Le 33e Salon du Livre et de la BD de Creil organisé par l’association La Ville aux Livres s’est déroulé du 22 au 24 novembre 2019 à la Faïencerie. Près de 80 auteurs étaient présents en dédicaces. Comme chaque année, de nombreux débats et animations ont émaillé le week-end, temps fort de la vie littéraire en région. La manifestation a été choisie pour le lancement de l’opération "Il n’y a pas de territoires perdus pour la lecture", en partenariat avec l’association SILENCE, ON LIT !.
Samedi 24 novembre, Danièle Sallenave, écrivain, membre de l’Académie française et Olivier Delahaye, cinéaste et écrivain, respectivement présidente et vice-président de l’association, étaient donc présents sur le salon. Née en 2016, SILENCE, ON LIT ! ambitionne de "remettre le livre et la lecture au cœur des habitudes des jeunes comme des adultes" en développant un concept original, directement inspiré d’une expérience menée depuis 2001 au Lycée Tevfik Fikret d’Ankara en Turquie, à l’initiative d’Ayşe Başçavuşoğlu. C’est à la suite d’une visite où il a découvert là-bas, médusé, l’ensemble des élèves et personnels de l’établissement en pleine lecture, qu’Olivier Delahaye a souhaité importer la pratique en France.
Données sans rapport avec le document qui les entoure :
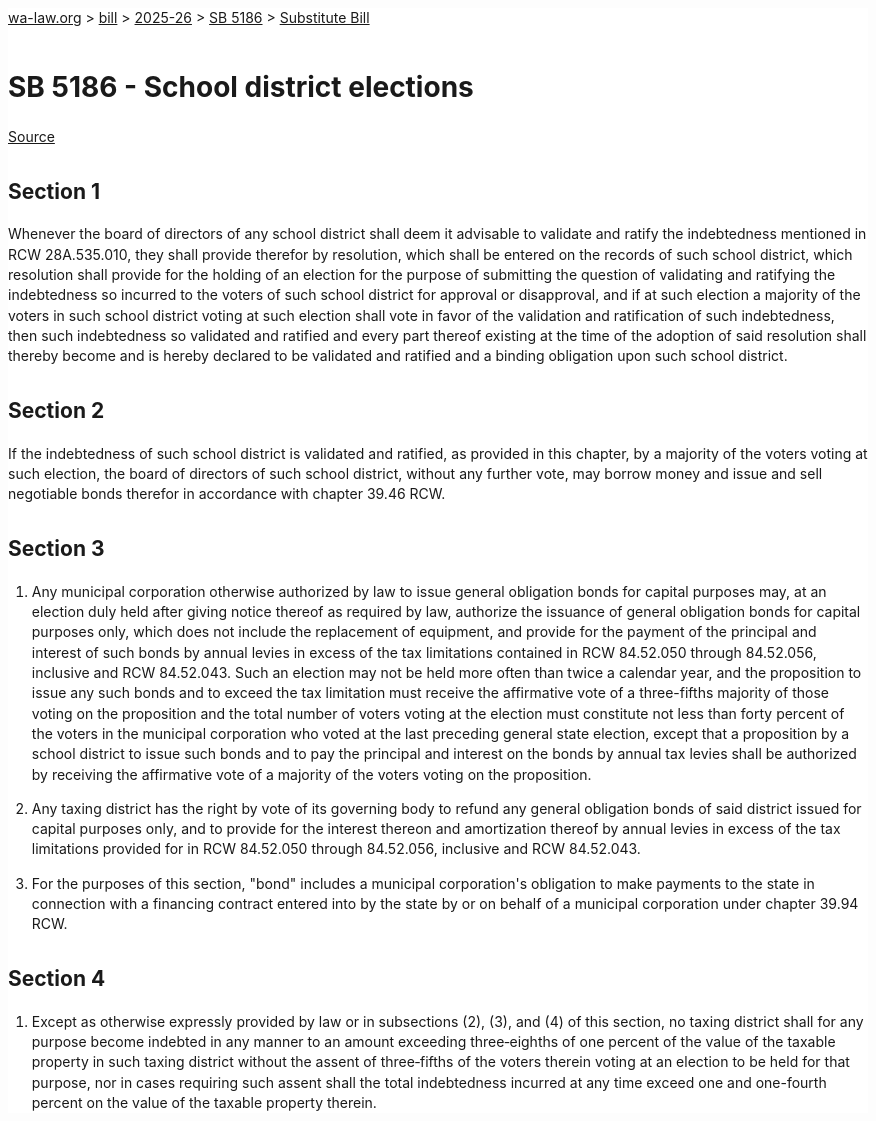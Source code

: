 [wa-law.org](/) > [bill](/bill/) > [2025-26](/bill/2025-26/) > [SB 5186](/bill/2025-26/sb/5186/) > [Substitute Bill](/bill/2025-26/sb/5186/S/)

# SB 5186 - School district elections

[Source](http://lawfilesext.leg.wa.gov/biennium/2025-26/Pdf/Bills/Senate%20Bills/5186-S.pdf)

## Section 1
Whenever the board of directors of any school district shall deem it advisable to validate and ratify the indebtedness mentioned in RCW 28A.535.010, they shall provide therefor by resolution, which shall be entered on the records of such school district, which resolution shall provide for the holding of an election for the purpose of submitting the question of validating and ratifying the indebtedness so incurred to the voters of such school district for approval or disapproval, and if at such election a majority of the voters in such school district voting at such election shall vote in favor of the validation and ratification of such indebtedness, then such indebtedness so validated and ratified and every part thereof existing at the time of the adoption of said resolution shall thereby become and is hereby declared to be validated and ratified and a binding obligation upon such school district.

## Section 2
If the indebtedness of such school district is validated and ratified, as provided in this chapter, by a majority of the voters voting at such election, the board of directors of such school district, without any further vote, may borrow money and issue and sell negotiable bonds therefor in accordance with chapter 39.46 RCW.

## Section 3
1. Any municipal corporation otherwise authorized by law to issue general obligation bonds for capital purposes may, at an election duly held after giving notice thereof as required by law, authorize the issuance of general obligation bonds for capital purposes only, which does not include the replacement of equipment, and provide for the payment of the principal and interest of such bonds by annual levies in excess of the tax limitations contained in RCW 84.52.050 through 84.52.056, inclusive and RCW 84.52.043. Such an election may not be held more often than twice a calendar year, and the proposition to issue any such bonds and to exceed the tax limitation must receive the affirmative vote of a three-fifths majority of those voting on the proposition and the total number of voters voting at the election must constitute not less than forty percent of the voters in the municipal corporation who voted at the last preceding general state election, except that a proposition by a school district to issue such bonds and to pay the principal and interest on the bonds by annual tax levies shall be authorized by receiving the affirmative vote of a majority of the voters voting on the proposition.

2. Any taxing district has the right by vote of its governing body to refund any general obligation bonds of said district issued for capital purposes only, and to provide for the interest thereon and amortization thereof by annual levies in excess of the tax limitations provided for in RCW 84.52.050 through 84.52.056, inclusive and RCW 84.52.043.

3. For the purposes of this section, "bond" includes a municipal corporation's obligation to make payments to the state in connection with a financing contract entered into by the state by or on behalf of a municipal corporation under chapter 39.94 RCW.

## Section 4
1. Except as otherwise expressly provided by law or in subsections (2), (3), and (4) of this section, no taxing district shall for any purpose become indebted in any manner to an amount exceeding three‑eighths of one percent of the value of the taxable property in such taxing district without the assent of three‑fifths of the voters therein voting at an election to be held for that purpose, nor in cases requiring such assent shall the total indebtedness incurred at any time exceed one and one-fourth percent on the value of the taxable property therein.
Le concept SOL ! consiste à instaurer un temps de lecture quotidien de 10 à 20 minutes, obligatoire, dans un établissement scolaire, une entreprise, une collectivité, une administration… Un quart d’heure, chaque jour au même moment, au cours duquel, lorsque la sonnerie a retenti, tout le monde doit suspendre ses activités, faire silence et se plonger dans le livre de son choix : texte littéraire (fiction ou essai), bande dessinée, roman graphique... Dans la langue de son choix également. On ne peut en revanche lire ni journaux, ni revues, ni manuels scolaires. La lecture d’un e-livre sur tablette, à l’exclusion de tout autre contenu, peut être envisagée. Il faut veiller à ce que l’établissement puisse proposer des livres à ceux qui n’auraient pas les moyens d’en apporter.
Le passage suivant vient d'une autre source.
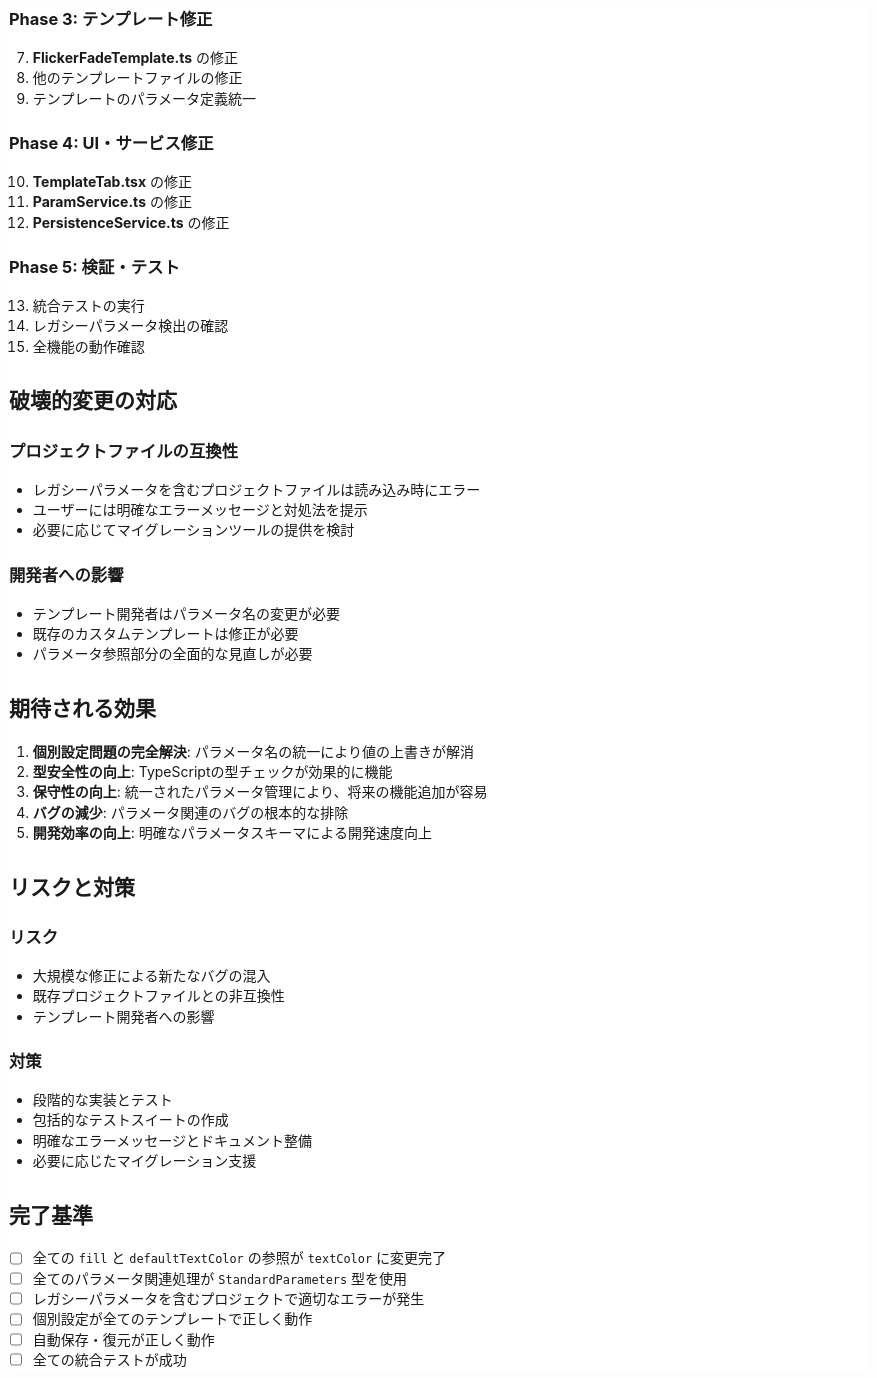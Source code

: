 ### Phase 3: テンプレート修正
7. **FlickerFadeTemplate.ts** の修正
8. 他のテンプレートファイルの修正
9. テンプレートのパラメータ定義統一

### Phase 4: UI・サービス修正
10. **TemplateTab.tsx** の修正
11. **ParamService.ts** の修正
12. **PersistenceService.ts** の修正

### Phase 5: 検証・テスト
13. 統合テストの実行
14. レガシーパラメータ検出の確認
15. 全機能の動作確認

## 破壊的変更の対応

### プロジェクトファイルの互換性
- レガシーパラメータを含むプロジェクトファイルは読み込み時にエラー
- ユーザーには明確なエラーメッセージと対処法を提示
- 必要に応じてマイグレーションツールの提供を検討

### 開発者への影響
- テンプレート開発者はパラメータ名の変更が必要
- 既存のカスタムテンプレートは修正が必要
- パラメータ参照部分の全面的な見直しが必要

## 期待される効果

1. **個別設定問題の完全解決**: パラメータ名の統一により値の上書きが解消
2. **型安全性の向上**: TypeScriptの型チェックが効果的に機能
3. **保守性の向上**: 統一されたパラメータ管理により、将来の機能追加が容易
4. **バグの減少**: パラメータ関連のバグの根本的な排除
5. **開発効率の向上**: 明確なパラメータスキーマによる開発速度向上

## リスクと対策

### リスク
- 大規模な修正による新たなバグの混入
- 既存プロジェクトファイルとの非互換性
- テンプレート開発者への影響

### 対策
- 段階的な実装とテスト
- 包括的なテストスイートの作成
- 明確なエラーメッセージとドキュメント整備
- 必要に応じたマイグレーション支援

## 完了基準

- [ ] 全ての `fill` と `defaultTextColor` の参照が `textColor` に変更完了
- [ ] 全てのパラメータ関連処理が `StandardParameters` 型を使用
- [ ] レガシーパラメータを含むプロジェクトで適切なエラーが発生
- [ ] 個別設定が全てのテンプレートで正しく動作
- [ ] 自動保存・復元が正しく動作
- [ ] 全ての統合テストが成功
Les bienfaits de ce rituel qui a déjà conquis des centaines d’écoles, sont nombreux : découvrir (ou retrouver) le plaisir et l’habitude de lire, sans enjeu particulier. Développer son langage et son vocabulaire, ses connaissances, sa culture générale. Partager collectivement un temps silencieux qui favorise l’apaisement, le vivre-ensemble et l’échange autour du livre, notamment. Pour que la mise en œuvre de cette pratique puisse se passer dans les meilleures conditions, que l’expérience soit efficace et pérenne, l’association SILENCE, ON LIT ! accompagne les structures qui souhaitent la mettre en œuvre. Il suffit de prendre contact avec l’équipe (ICI) pour organiser le suivi.
A Creil, Sylviane Léonetti, directrice des médiathèques et de La Ville aux livres, a d’abord expérimenté SILENCE, ON LIT ! auprès des publics lors de la Nuit de la lecture. Puis elle a contacté Olivier Delahaye pour aller plus loin. C’est ainsi que la ville a été choisie pour le lancement du projet "Il n’y a pas de territoires perdus pour la lecture" qui vise à inciter à lire les jeunes des établissements REP (Réseau d’éducation prioritaire) en partenariat avec les collectivités. Le slogan choisi répond à l’ouvrage collectif publié en 2002 sous la direction d’Emmanuel Brenner : Les territoires perdus de la République (Mille et Une Nuits). Danièle Sallenave avoue avoir été profondément choquée par le titre de ce livre, de même que par les propos d’un ancien ministre de l’Éducation nationale (Luc Ferry), évoquant les "15 % de quartiers pourris" qui plombent les résultats de la France en matière de scolarité.
L’académicienne désire "que Creil soit la ville d’où parte un mouvement en faveur de la lecture et de tout ce que l’instruction et la lecture peuvent fournir en matière d’intégration de tous. Ceux qui viennent d’ailleurs mais aussi ceux qui appartiennent aux couches les plus défavorisées de la société et qui ont besoin de cette intégration." Sylviane Léonetti qui a pour devise la phrase de Voltaire : "Plus les hommes seront éclairés, plus ils seront libres", et pour livre de chevet Le don des morts (Gallimard, 1991) de Danièle Sallenave, est absolument déterminée. "Il y a des territoires non pas perdus, mais oubliés de la République. Et ces territoires : nous les gagneront !" s’est-elle exclamée avant que chacun à la Faïencerie ne soit invité à prendre un livre, à faire silence, et à lire durant dix minutes.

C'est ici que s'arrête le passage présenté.